In the run up to this election there’s a torrent of comment about unpredictability and possible deals. I have even heard people talk about another election shortly after this one. Certainly after the 2010 election many believed that a second election would follow quickly if a suitable deal couldn’t be done.
The most recent example of this is of course back in 1974. It’s this topic that formed the theme of this weekend’s BBC Radio Archive on 4 (7 Feb).
But we are in different territory now as the Fixed Term Parliaments Act (2011) not only tells us exactly when the next election should be, it makes it much, much harder to have one in between.
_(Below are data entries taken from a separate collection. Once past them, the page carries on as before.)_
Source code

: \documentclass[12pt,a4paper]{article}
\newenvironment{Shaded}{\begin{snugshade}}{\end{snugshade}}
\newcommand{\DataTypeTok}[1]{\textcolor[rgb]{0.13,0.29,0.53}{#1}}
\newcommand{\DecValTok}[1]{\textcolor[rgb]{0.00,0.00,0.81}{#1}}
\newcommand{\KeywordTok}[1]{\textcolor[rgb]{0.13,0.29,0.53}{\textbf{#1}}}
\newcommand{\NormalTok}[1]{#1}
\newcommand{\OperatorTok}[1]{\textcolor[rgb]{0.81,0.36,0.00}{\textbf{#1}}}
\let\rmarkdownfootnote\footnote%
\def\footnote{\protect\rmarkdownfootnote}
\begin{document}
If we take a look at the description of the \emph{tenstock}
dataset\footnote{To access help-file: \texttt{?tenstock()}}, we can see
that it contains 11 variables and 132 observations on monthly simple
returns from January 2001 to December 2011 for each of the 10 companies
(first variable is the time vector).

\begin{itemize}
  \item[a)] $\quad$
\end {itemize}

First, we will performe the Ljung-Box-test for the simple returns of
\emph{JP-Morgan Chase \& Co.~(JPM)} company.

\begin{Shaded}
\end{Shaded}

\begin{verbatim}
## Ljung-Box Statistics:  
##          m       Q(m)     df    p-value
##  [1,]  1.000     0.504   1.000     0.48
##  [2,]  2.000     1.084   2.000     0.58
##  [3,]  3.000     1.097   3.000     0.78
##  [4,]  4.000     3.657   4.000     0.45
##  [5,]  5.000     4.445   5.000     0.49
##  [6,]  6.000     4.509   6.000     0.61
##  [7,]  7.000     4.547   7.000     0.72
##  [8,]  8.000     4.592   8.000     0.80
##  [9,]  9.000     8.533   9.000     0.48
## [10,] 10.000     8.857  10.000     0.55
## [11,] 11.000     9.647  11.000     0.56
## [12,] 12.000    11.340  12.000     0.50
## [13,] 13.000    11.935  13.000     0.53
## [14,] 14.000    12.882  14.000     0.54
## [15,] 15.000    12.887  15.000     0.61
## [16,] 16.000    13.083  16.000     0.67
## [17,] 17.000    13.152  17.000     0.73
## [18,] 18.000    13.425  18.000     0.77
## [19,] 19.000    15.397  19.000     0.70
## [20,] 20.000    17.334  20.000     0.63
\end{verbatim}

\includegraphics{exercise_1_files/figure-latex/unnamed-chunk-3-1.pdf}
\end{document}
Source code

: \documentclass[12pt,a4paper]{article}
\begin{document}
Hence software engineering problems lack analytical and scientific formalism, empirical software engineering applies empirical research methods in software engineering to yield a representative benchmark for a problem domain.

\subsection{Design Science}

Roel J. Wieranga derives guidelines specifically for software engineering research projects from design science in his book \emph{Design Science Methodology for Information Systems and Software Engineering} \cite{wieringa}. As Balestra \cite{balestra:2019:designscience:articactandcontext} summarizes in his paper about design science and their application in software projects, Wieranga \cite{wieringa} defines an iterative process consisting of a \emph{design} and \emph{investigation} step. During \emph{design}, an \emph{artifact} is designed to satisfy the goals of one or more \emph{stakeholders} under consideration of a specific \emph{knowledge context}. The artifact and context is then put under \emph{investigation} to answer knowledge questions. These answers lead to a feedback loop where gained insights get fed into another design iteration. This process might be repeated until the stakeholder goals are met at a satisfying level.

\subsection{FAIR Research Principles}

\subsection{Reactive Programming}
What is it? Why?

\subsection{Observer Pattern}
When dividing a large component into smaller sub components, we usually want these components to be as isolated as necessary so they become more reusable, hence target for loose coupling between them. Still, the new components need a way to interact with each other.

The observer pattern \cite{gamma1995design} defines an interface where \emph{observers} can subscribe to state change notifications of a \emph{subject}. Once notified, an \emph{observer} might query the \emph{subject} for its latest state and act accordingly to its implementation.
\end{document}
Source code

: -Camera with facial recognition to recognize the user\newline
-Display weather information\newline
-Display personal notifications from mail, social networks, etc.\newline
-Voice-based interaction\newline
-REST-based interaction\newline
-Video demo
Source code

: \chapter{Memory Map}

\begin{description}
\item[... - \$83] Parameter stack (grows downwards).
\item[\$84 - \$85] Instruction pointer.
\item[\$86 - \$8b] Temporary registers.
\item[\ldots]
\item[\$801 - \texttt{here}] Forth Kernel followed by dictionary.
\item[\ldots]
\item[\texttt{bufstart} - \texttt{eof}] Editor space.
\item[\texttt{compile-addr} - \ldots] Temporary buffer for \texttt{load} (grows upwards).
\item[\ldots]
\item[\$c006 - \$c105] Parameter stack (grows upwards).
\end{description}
People from the US and other countries with fixed term elections must have thought us very strange pre 2010. A democracy in which effectively the Prime Minister could load the dice, time the economic tide, call a contest when he or she was already in the lead. As a political activist I remember the Gordon Brown election that never was. Half way through a leaflet delivery, with speculation at fever pitch that the PM was about to go to the Palace, I was phoned to say that Brown had announced there wouldn’t be an early poll. Very much a “calm down” moment. Steve Richards, in Whatever It Takes, paints a dramatic picture of the tensions around the decision on whether to call an election or not. The rest is history, but the point is that he (Brown) had the power.
So are we better off with Fixed Term Parliaments? It’s certainly more democratic if the PM can’t wield that power. And in planning terms, for politicians, business, the media and just about everyone else, knowing exactly when an election will happen must be a good thing. It is also delightful not to have to wade through the acres of ill- informed election date speculation in the press!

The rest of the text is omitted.